--- START ---
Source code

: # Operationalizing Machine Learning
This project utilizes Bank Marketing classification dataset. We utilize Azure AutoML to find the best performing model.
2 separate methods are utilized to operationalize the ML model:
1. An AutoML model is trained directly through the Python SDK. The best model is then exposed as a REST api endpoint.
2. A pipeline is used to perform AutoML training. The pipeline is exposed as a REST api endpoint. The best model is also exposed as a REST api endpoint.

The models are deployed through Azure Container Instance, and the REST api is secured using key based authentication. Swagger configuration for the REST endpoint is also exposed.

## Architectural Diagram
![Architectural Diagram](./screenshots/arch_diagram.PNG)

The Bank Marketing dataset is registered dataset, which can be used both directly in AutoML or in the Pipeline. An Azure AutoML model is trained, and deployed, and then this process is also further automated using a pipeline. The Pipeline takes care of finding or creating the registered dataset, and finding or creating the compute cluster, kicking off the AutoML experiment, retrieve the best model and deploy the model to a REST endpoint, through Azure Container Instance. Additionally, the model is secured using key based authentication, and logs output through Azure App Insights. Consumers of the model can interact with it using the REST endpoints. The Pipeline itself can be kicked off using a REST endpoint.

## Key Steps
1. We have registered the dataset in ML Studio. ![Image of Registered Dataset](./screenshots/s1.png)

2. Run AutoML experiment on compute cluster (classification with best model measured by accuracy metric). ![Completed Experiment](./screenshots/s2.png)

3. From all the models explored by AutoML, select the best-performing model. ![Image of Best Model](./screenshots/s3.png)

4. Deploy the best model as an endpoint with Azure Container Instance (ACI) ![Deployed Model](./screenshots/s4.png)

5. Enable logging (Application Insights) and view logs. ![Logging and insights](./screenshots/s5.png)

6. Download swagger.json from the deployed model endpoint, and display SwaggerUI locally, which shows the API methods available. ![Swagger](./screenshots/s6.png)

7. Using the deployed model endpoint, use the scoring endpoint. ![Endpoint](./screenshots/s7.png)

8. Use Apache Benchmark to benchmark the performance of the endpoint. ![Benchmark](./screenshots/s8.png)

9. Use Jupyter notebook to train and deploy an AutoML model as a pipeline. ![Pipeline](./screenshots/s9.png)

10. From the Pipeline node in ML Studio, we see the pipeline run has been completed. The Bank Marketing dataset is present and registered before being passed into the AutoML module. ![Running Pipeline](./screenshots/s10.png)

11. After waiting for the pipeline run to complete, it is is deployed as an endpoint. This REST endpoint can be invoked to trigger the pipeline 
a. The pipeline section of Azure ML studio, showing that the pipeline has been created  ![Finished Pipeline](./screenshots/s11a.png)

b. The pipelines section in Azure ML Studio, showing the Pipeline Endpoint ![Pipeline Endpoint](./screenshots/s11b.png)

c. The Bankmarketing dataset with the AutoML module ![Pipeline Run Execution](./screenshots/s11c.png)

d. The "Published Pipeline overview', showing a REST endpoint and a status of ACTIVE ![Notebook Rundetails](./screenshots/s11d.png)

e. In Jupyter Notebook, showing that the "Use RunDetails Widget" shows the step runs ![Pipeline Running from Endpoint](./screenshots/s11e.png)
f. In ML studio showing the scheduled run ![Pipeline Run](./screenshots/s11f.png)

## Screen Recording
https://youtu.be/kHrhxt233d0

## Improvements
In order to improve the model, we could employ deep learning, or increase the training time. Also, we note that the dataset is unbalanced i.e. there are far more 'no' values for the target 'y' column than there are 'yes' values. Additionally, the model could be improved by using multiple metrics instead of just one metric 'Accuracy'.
--- END ---
#### ACTION ITEM
All lines above from the one containing "## Key Steps" to the one containing "ACTIVE ![Notebook Rundetails](./screenshots/s11d.png)" must be repeated exactly, both lines included, and no others.

#### TASK ANSWER
## Key Steps
1. We have registered the dataset in ML Studio. ![Image of Registered Dataset](./screenshots/s1.png)

2. Run AutoML experiment on compute cluster (classification with best model measured by accuracy metric). ![Completed Experiment](./screenshots/s2.png)

3. From all the models explored by AutoML, select the best-performing model. ![Image of Best Model](./screenshots/s3.png)

4. Deploy the best model as an endpoint with Azure Container Instance (ACI) ![Deployed Model](./screenshots/s4.png)

5. Enable logging (Application Insights) and view logs. ![Logging and insights](./screenshots/s5.png)

6. Download swagger.json from the deployed model endpoint, and display SwaggerUI locally, which shows the API methods available. ![Swagger](./screenshots/s6.png)

7. Using the deployed model endpoint, use the scoring endpoint. ![Endpoint](./screenshots/s7.png)

8. Use Apache Benchmark to benchmark the performance of the endpoint. ![Benchmark](./screenshots/s8.png)

9. Use Jupyter notebook to train and deploy an AutoML model as a pipeline. ![Pipeline](./screenshots/s9.png)

10. From the Pipeline node in ML Studio, we see the pipeline run has been completed. The Bank Marketing dataset is present and registered before being passed into the AutoML module. ![Running Pipeline](./screenshots/s10.png)

11. After waiting for the pipeline run to complete, it is is deployed as an endpoint. This REST endpoint can be invoked to trigger the pipeline 
a. The pipeline section of Azure ML studio, showing that the pipeline has been created  ![Finished Pipeline](./screenshots/s11a.png)

b. The pipelines section in Azure ML Studio, showing the Pipeline Endpoint ![Pipeline Endpoint](./screenshots/s11b.png)

c. The Bankmarketing dataset with the AutoML module ![Pipeline Run Execution](./screenshots/s11c.png)

d. The "Published Pipeline overview', showing a REST endpoint and a status of ACTIVE ![Notebook Rundetails](./screenshots/s11d.png)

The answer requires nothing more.